Bien évidemment, vous pouvez transmettre au Rav Margolis tout ce que je développe ici, à propos des élections. Vous pouvez même lui écrire en des termes beaucoup plus vifs, car tout ce que vous pourrez dire ne suffira pas pour épuiser le sujet. Avant le don de la Torah, on pouvait envisager l’attitude de Noa’h, qui cherchait son propre salut et ne formula pas, à sa génération, les reproches qui s’imposaient, comme le dit le saint Zohar(9). Mais, il n’en est pas de même après le don de la Torah, lorsque tout Israël ne constitue qu’un seul et même organisme(10).
Tout cela est expliqué à propos du don de la Torah, que nous venons de célébrer. Si un seul des six cent mille enfants d’Israël était absent, même s’il s’agissait de Mi’ha, celui qui dressa une idole, la Torah n’aurait pas pu être donnée, ce qu’à D.ieu ne plaise, comme l’expliquent le Midrach Devarim Rabba, chapitre 7, paragraphe 8 et la Me’hilta de Rabbi Chimeon Ben Yo’haï.

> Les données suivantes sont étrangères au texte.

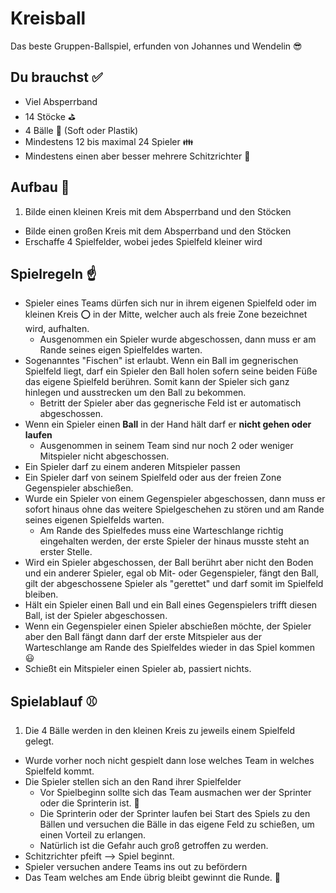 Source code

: # Kreisball
Das beste Gruppen-Ballspiel, erfunden von Johannes und Wendelin :sunglasses:

## Du brauchst :white_check_mark:
* Viel Absperrband
* 14 Stöcke :golf:
* 4 Bälle :tennis: (Soft oder Plastik)
* Mindestens 12 bis maximal 24 Spieler :family:
* Mindestens einen aber besser mehrere Schitzrichter :cop:

## Aufbau :wrench:
1.  Bilde einen kleinen Kreis mit dem Absperrband und den Stöcken
* Bilde einen großen Kreis mit dem Absperrband und den Stöcken
* Erschaffe 4 Spielfelder, wobei jedes Spielfeld kleiner wird

## Spielregeln :point_up:
* Spieler eines Teams dürfen sich nur in ihrem eigenen Spielfeld oder im kleinen Kreis :o: in der Mitte, welcher auch als freie Zone bezeichnet wird, aufhalten.
  * Ausgenommen ein Spieler wurde abgeschossen, dann muss er am Rande seines eigen Spielfeldes warten.
* Sogenanntes "Fischen" ist erlaubt. Wenn ein Ball im gegnerischen Spielfeld liegt, darf ein Spieler den Ball holen sofern seine beiden Füße das eigene Spielfeld berühren. Somit kann der Spieler sich ganz hinlegen und ausstrecken um den Ball zu bekommen.
  * Betritt der Spieler aber das gegnerische Feld ist er automatisch abgeschossen.
* Wenn ein Spieler einen **Ball** in der Hand hält darf er **nicht gehen oder laufen**
  * Ausgenommen in seinem Team sind nur noch 2 oder weniger Mitspieler nicht abgeschossen.
* Ein Spieler darf zu einem anderen Mitspieler passen
* Ein Spieler darf von seinem Spielfeld oder aus der freien Zone Gegenspieler abschießen.
* Wurde ein Spieler von einem Gegenspieler abgeschossen, dann muss er sofort hinaus ohne das weitere Spielgeschehen zu stören und am Rande seines eigenen Spielfelds warten.
  * Am Rande des Spielfedes muss eine Warteschlange richtig eingehalten werden, der erste Spieler der hinaus musste steht an erster Stelle.
* Wird ein Spieler abgeschossen, der Ball berührt aber nicht den Boden und ein anderer Spieler, egal ob Mit- oder Gegenspieler, fängt den Ball, gilt der abgeschossene Spieler als "gerettet" und darf somit im Spielfeld bleiben.
* Hält ein Spieler einen Ball und ein Ball eines Gegenspielers trifft diesen Ball, ist der Spieler abgeschossen.
* Wenn ein Gegenspieler einen Spieler abschießen möchte, der Spieler aber den Ball fängt dann darf der erste Mitspieler aus der Warteschlange am Rande des Spielfeldes wieder in das Spiel kommen :smiley:
* Schießt ein Mitspieler einen Spieler ab, passiert nichts.

## Spielablauf :baseball:
1.  Die 4 Bälle werden in den kleinen Kreis zu jeweils einem Spielfeld gelegt.
* Wurde vorher noch nicht gespielt dann lose welches Team in welches Spielfeld kommt.
* Die Spieler stellen sich an den Rand ihrer Spielfelder
  * Vor Spielbeginn sollte sich das Team ausmachen wer der Sprinter oder die Sprinterin ist. :running:
  * Die Sprinterin oder der Sprinter laufen bei Start des Spiels zu den Bällen und versuchen die Bälle in das eigene Feld zu schießen, um einen Vorteil zu erlangen.
  * Natürlich ist die Gefahr auch groß getroffen zu werden.
* Schitzrichter pfeift --> Spiel beginnt.
* Spieler versuchen andere Teams ins out zu befördern
* Das Team welches am Ende übrig bleibt gewinnt die Runde. :crown:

Pour l’heure, je ne possède pas les livres du Rav Margolis, que vous citez dans votre lettre, c’est-à-dire le Tikoun Ha Yessod et le Yechev Rou’ho.
Avec ma bénédiction,
M. Schneerson,
Notes
(1) Le Rav Mena’hem Zeev Gringlass, de Montréal. Voir, à son sujet, les lettres n°2690 et 3741.
(2) Le Rav Ichaya Acher Zelig Margolis. Voir, à son sujet, la lettre n°3741.
(3) Voir, sur le contenu de cette lettre, la lettre n°3741.
(4) A Pessa’h 5698-1938 : “ Les Matsot font allusion aux réceptacles et ce que l’on pose sur elles, aux lumières ”.
(5) Sur le plateau du Séder.
(6) Divergeant de celles du Ari Zal.
(7) En Israël. Voir, à ce sujet, les lettes n°813, 1064, 3642, 3667, 3677, 3741 et 3767.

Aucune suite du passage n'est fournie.